Putain de boucan d'enfer
Sept ans et demi après « Belle de mai », Renaud a mis en boîte à Bruxelles « Boucan d'enfer », l'album miraculeux d'un Séchan revenu de loin. Le chanteur a accepté de nous donner de ses nouvelles en avant-première.
THIERRY COLJON
PARIS
La Closerie des Lilas, à Montparnasse, est la brasserie où Renaud, qui habite à deux pas, passe depuis longtemps ses petites heures malades à écluser sans fin. La pochette de « Boucan d'enfer », peinte par le marin voyageur (et champion de la course au large) Titouan Lamazou, le montre derrière sa table habituelle, face au bar, près du piano. C'est la table de Paul Eluard, André Gide, Jean Giraudoux... Toutes les tables portent la plaque de cuivre d'un écrivain décédé passé par là.
C'est là que Renaud nous a donné rendez-vous vendredi, répondant à une promesse faite il y a très longtemps (au plus mauvais moment en fait, quand sa Domino, la maman de Lolita, l'a quitté) de nous accorder un long entretien pour notre série « Grand témoin du siècle ».
Renaud est homme de parole et a accepté qu'avant la parution très attendue de son nouvel album on évoque avec lui ces années perdues, ces longues heures où il a touché le fond, ne pensant pas un jour revenir :
Ce qui m'est arrivé, des millions d'individus l'ont vécu. C'est ce qui a de plus banal, une séparation. Pour sortir du trou, j'ai utilisé une automédication pas tout à fait rationnelle et efficace : des antidépresseurs et le Ricard, ça ne fait pas très bon ménage.

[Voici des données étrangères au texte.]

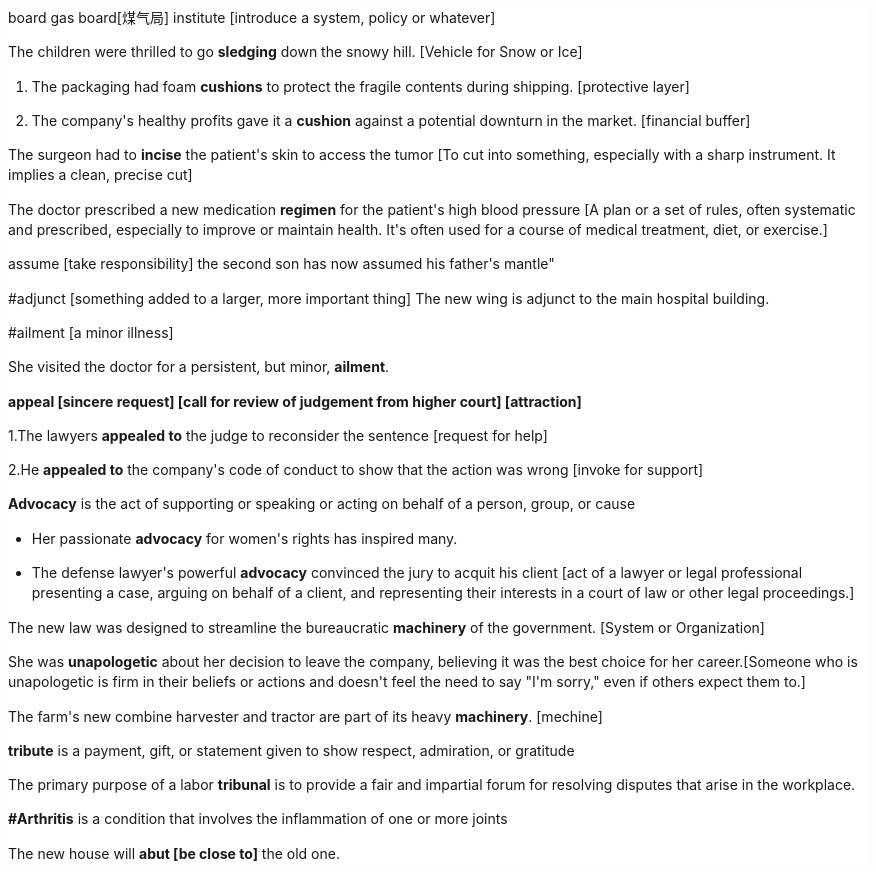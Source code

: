 board gas board[煤气局] 
institute [introduce a system, policy or whatever]

The children were thrilled to go **sledging** down the snowy hill. [Vehicle for Snow or Ice]

1. The packaging had foam **cushions** to protect the fragile contents during shipping. [protective layer]
    
2. The company's healthy profits gave it a **cushion** against a potential downturn in the market. [financial buffer]
    

The surgeon had to **incise** the patient's skin to access the tumor [To cut into something, especially with a sharp instrument. It implies a clean, precise cut]

The doctor prescribed a new medication **regimen** for the patient's high blood pressure [A plan or a set of rules, often systematic and prescribed, especially to improve or maintain health. It's often used for a course of medical treatment, diet, or exercise.]

assume [take responsibility] the second son has now assumed his father's mantle"

#adjunct [something added to a larger, more important thing] The new wing is adjunct to the main hospital building.

#ailment [a minor illness]

She visited the doctor for a persistent, but minor, **ailment**.

**appeal [sincere request] [call for review of judgement from higher court] [attraction]**

1.The lawyers **appealed to** the judge to reconsider the sentence [request for help]

2.He **appealed to** the company's code of conduct to show that the action was wrong [invoke for support]

**Advocacy** is the act of supporting or speaking or acting on behalf of a person, group, or cause

- Her passionate **advocacy** for women's rights has inspired many.
    
- The defense lawyer's powerful **advocacy** convinced the jury to acquit his client [act of a lawyer or legal professional presenting a case, arguing on behalf of a client, and representing their interests in a court of law or other legal proceedings.]
    

The new law was designed to streamline the bureaucratic **machinery** of the government. [System or Organization]

She was **unapologetic** about her decision to leave the company, believing it was the best choice for her career.[Someone who is unapologetic is firm in their beliefs or actions and doesn't feel the need to say "I'm sorry," even if others expect them to.]

The farm's new combine harvester and tractor are part of its heavy **machinery**. [mechine]

**tribute** is a payment, gift, or statement given to show respect, admiration, or gratitude

The primary purpose of a labor **tribunal** is to provide a fair and impartial forum for resolving disputes that arise in the workplace.

**#Arthritis** is a condition that involves the inflammation of one or more joints

The new house will **abut [be close to]** the old one.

Je me suis laissé entraîner au fond d'un trou en toute lucidité et toute conscience. Je n'avais plus envie de travailler et, surtout, je n'avais plus d'inspiration. Je ne savais plus ce que je voulais raconter aux gens. Je me suis dit : voilà, ma carrière est finie, puis je me laisse aller. Je me détruis à petit feu.
C'est en pleine gloire, après les succès de « Belle de mai » et de « Renaud chante Brassens » que tout s'est effondré. Au lendemain d'une tournée triomphale qui l'avait amené, en mai 1997, jusqu'en Allemagne et en Irlande.
Après deux ans de dépression, Renaud, histoire de se raccrocher à la vie plus que de se soigner, est parti avec « Une guitare et un piano » pour une tournée en petites salles qui, au total, a réuni 250.000 personnes...
... Tout en continuant à écluser plus que de raison alors que j'essayais, sur scène, de donner bonne figure. Mais on voyait physiquement que j'étais un peu bouffi d'alcool. Puis que j'avais la voix fatiguée par les excès d'alcool et de tabac. Heureusement, mon public est assez indulgent et ne s'attend pas de ma part à des performances vocales exceptionnelles.
Cette thérapie ne m'a pas beaucoup aidé, car, aussitôt la tournée terminée, j'ai replongé de plus belle. Pendant huit mois de nouveau...
Au bout de huit mois, j'ai recommencé à écrire, et, là, l'activité, aussi bien l'écriture que le studio, l'enregistrement que la frénésie autour de la sortie de l'album, ça me redonne l'énergie et la volonté de sortir de mon trou. Donc je suis redevenu un triste buveur d'eau. Je fume toujours autant, mais j'arrête à 50 ans.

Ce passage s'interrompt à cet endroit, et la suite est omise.